How To Measure Your Success in 2022

How should a voice actor measure their success on Voices?

Much of that question is answered after understanding how Voices works, and how a voice talent can take advantage of the platform’s capabilities.

Many voice talent have difficulty understanding what they should spend the most time on within Voices: Is it Booking jobs? Invitations? What about Listens and Likes? Or how about Responses?

That’s why we’ve created a handy Success Funnel for talent on the Voices platform. 

Invitations > Responses > Listens > Likes > Bookings

This funnel, we believe, should be how you measure your success in 2022, but also what you should focus on and weigh accordingly.

We caught up with Evan Wiebe, Senior Account Manager for Premium Talent to talk about your strategy for success on Voices in 2022, and why sticking to our funnel will help you.

1. Can You Explain the Voices Talent Success Funnel Above?

“A voice talent’s core moneymaker is frequently auditioning. If you don’t have a weekly or daily goal, that’s your first task: Create a goal and stick to it! We would recommend at least 5 per weekday submitted,” Wiebe explains.

“This is the foundation of your funnel. Out of those auditions, the reality is that not all will be listened to by the clients, which is normal. A good listen rate is 75% or higher. Out of those listens, you want to reach at least a 5% shortlist/like rate (those terms are interchangeable). Top talent can sometimes reach a 20% shortlist rate, so if you are already reaching 5%, work to increase that to 10, 15, etc.” he says.

“A good booking rate is three to ten percent of your submitted auditions. This can depend on how selective you are. The idea is to be aware of your funnel and your audition goals so that you can track your success and make adjustments if you aren’t hitting those thresholds.” 

2. Why are Likes More Important than Listens?

“A good listen rate is foundational to the like/shortlist rate. If you have a lot of likes but low listens, auditioning earlier and sprucing up your portfolio will generate even more likes and bookings,” Wiebe says.

“If it’s the other way round though, with high listens and low likes, good on you for your quick timing and a solid portfolio, but you may need to investigate  issues with audio quality, direction, performance, or suitability for roles, which may be leading to a low shortlist rate.”

3. What Part of the Success Funnel Do Talent Get Hung Up On the Most?

“I’ve noticed that talent are sometimes frustrated with anything less than a 100% listen rate, and while I understand the frustration, that’s just a reality of online casting: clients historically listen to most auditions, but not all,” Wiebe breaks down.

“I also notice talent spending perhaps too much time and emotional energy on single auditions, rather than remembering their big-picture, weekly/monthly audition goal.
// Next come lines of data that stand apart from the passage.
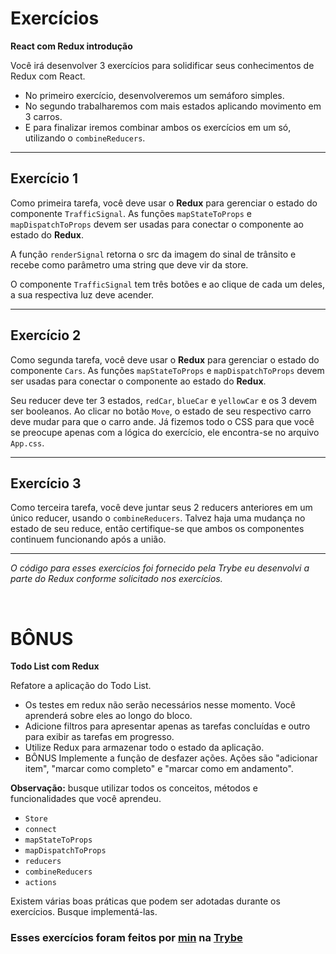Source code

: # Exercícios
**React com Redux introdução**

Você irá desenvolver 3 exercícios para solidificar seus conhecimentos de Redux com React.
   * No primeiro exercício, desenvolveremos um semáforo simples.
   * No segundo trabalharemos com mais estados aplicando movimento em 3 carros.
   * E para finalizar iremos combinar ambos os exercícios em um só, utilizando o `combineReducers`.

---

## Exercício 1

Como primeira tarefa, você deve usar o **Redux** para gerenciar o estado do componente `TrafficSignal`. As funções `mapStateToProps` e `mapDispatchToProps` devem ser usadas para conectar o componente ao estado do **Redux**.

A função `renderSignal` retorna o src da imagem do sinal de trânsito e recebe como parâmetro uma string que deve vir da store.

O componente `TrafficSignal` tem três botões e ao clique de cada um deles, a sua respectiva luz deve acender.

---

## Exercício 2

Como segunda tarefa, você deve usar o **Redux** para gerenciar o estado do componente `Cars`. As funções `mapStateToProps` e `mapDispatchToProps` devem ser usadas para conectar o componente ao estado do **Redux**.

Seu reducer deve ter 3 estados, `redCar`, `blueCar` e `yellowCar` e os 3 devem ser booleanos. Ao clicar no botão `Move`, o estado de seu respectivo carro deve mudar para que o carro ande. Já fizemos todo o CSS para que você se preocupe apenas com a lógica do exercício, ele encontra-se no arquivo `App.css`.

---

## Exercício 3

Como terceira tarefa, você deve juntar seus 2 reducers anteriores em um único reducer, usando o `combineReducers`. Talvez haja uma mudança 
no estado de seu reduce, então certifique-se que ambos os componentes continuem funcionando após a união.

---

_O código para esses exercícios foi fornecido pela Trybe eu desenvolvi a parte do Redux conforme solicitado nos exercícios._

<br/>

# BÔNUS
**Todo List com Redux**

Refatore a aplicação do Todo List.

   * Os testes em redux não serão necessários nesse momento. Você aprenderá sobre eles ao longo do bloco.
   * Adicione filtros para apresentar apenas as tarefas concluídas e outro para exibir as tarefas em progresso.
   * Utilize Redux para armazenar todo o estado da aplicação.
   * BÔNUS Implemente a função de desfazer ações. Ações são "adicionar item", "marcar como completo" e "marcar como em andamento".

**Observação:** busque utilizar todos os conceitos, métodos e funcionalidades que você aprendeu.

   * `Store`
   * `connect`
   * `mapStateToProps`
   * `mapDispatchToProps`
   * `reducers`
   * `combineReducers`
   * `actions`

Existem várias boas práticas que podem ser adotadas durante os exercícios. Busque implementá-las.

### Esses exercícios foram feitos por [min](https://www.linkedin.com/in/jonathan-r-andrade/) na [Trybe](https://www.betrybe.com/)
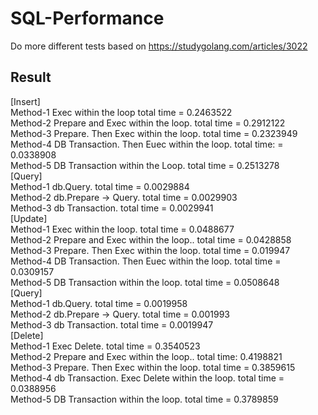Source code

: # SQL-Performance
Do more different tests based on https://studygolang.com/articles/3022

## Result
[Insert]   
Method-1 Exec within the loop total time =     0.2463522   
Method-2 Prepare and Exec within the loop. total    time =  0.2912122   
Method-3 Prepare. Then Exec within the loop.    total time =  0.2323949   
Method-4 DB Transaction. Then Euec within the    loop. total time: =  0.0338908   
Method-5 DB Transaction within the Loop. total    time =  0.2513278   
[Query]   
Method-1 db.Query. total time =  0.0029884   
Method-2 db.Prepare -> Query. total time =     0.0029903   
Method-3 db Transaction. total time =  0.0029941   
[Update]   
Method-1 Exec within the loop. total time =     0.0488677   
Method-2 Prepare and Exec within the loop.. total    time =  0.0428858   
Method-3 Prepare. Then Exec within the loop.    total time =  0.019947   
Method-4 DB Transaction. Then Euec within the    loop. total time =  0.0309157   
Method-5 DB Transaction within the loop. total    time =  0.0508648   
[Query]   
Method-1 db.Query. total time =  0.0019958   
Method-2 db.Prepare -> Query. total time =     0.001993   
Method-3 db Transaction. total time =  0.0019947   
[Delete]   
Method-1 Exec Delete. total time =  0.3540523   
Method-2 Prepare and Exec within the loop.. total    time: 0.4198821   
Method-3 Prepare. Then Exec within the loop.    total time =  0.3859615   
Method-4 db Transaction. Exec Delete within the    loop. total time =  0.0388956   
Method-5 DB Transaction within the loop. total    time =  0.3789859   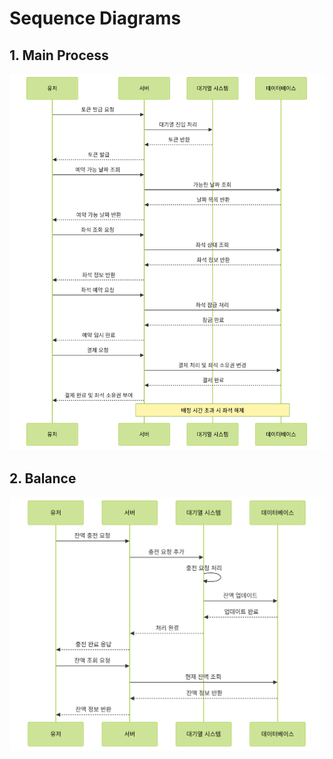 # Sequence Diagrams

## 1. Main Process
![Sequence Diagram of Main Process](./Concert_SeqD_MainProcess.png)

## 2. Balance
![Sequence Diagram of Balance](./Concert_SeqD_Balance.png)

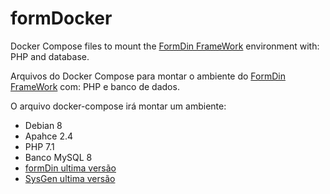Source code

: # formDocker
Docker Compose files to mount the [FormDin FrameWork](https://github.com/bjverde/formDin) environment with: PHP and database. 

Arquivos do Docker Compose para montar o ambiente do [FormDin FrameWork](https://github.com/bjverde/formDin) com: PHP e banco de dados.


O arquivo docker-compose irá montar um ambiente:
* Debian 8
* Apahce 2.4
* PHP 7.1
* Banco MySQL 8
* [formDin ultima versão](https://github.com/bjverde/formDin/releases/latest)
* [SysGen ultima versão](https://github.com/bjverde/sysgen/releases/latest)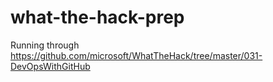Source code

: # what-the-hack-prep
Running through https://github.com/microsoft/WhatTheHack/tree/master/031-DevOpsWithGitHub
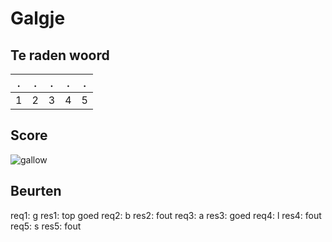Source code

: # Galgje

## Te raden woord

|.|.|.|.|.|
|-|-|-|-|-|
|1|2|3|4|5|

## Score
![gallow](./images/7.png)

## Beurten
req1: g
res1: top goed
req2: b
res2: fout
req3: a
res3: goed
req4: l
res4: fout 
req5: s
res5: fout 

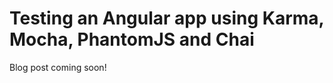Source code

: Testing an Angular app using Karma, Mocha, PhantomJS and Chai
=============================================================

Blog post coming soon!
Also, many voice talent aren’t aware of the averages or thresholds for success and thus have no rubric for their own success. If you have a 60% listen rate, and you perhaps didn’t realize that it’s on the low side, then you wouldn’t know to adjust your strategy accordingly.”

4. What is the Typical Funnel You See Talent Using Instead?

“I find a lot of talent quit before they would have seen success, because they aren’t aware of the larger picture, or maybe they didn’t give that extra effort in the beginning to accept the learning curve. I’ve seen great-sounding voice over talent stop auditioning after 20 or 30 submissions,” Wiebe recalls.

“Perhaps they were expecting more likes or more bookings, but as we know there are so many factors that all have to line up. Perseverance is key to reaching those high shortlist and booking numbers, it rarely happens in the first few dozen auditions.” 

5. Why Should Talent Refer to Voices’ Funnel?

“There’s a mysterious element to a funnel like this, and it’s something that can only really be experienced if you’ve given it a shot. Daily, weekly, or monthly audition goals sound boring or cliché to most of us,” Wiebe concludes.

“But the people that truly do it can tell you that the building blocks, slowly and surely, come together, and the momentum starts to build and grow, almost as if your overall effort becomes greater than the sum of its parts.”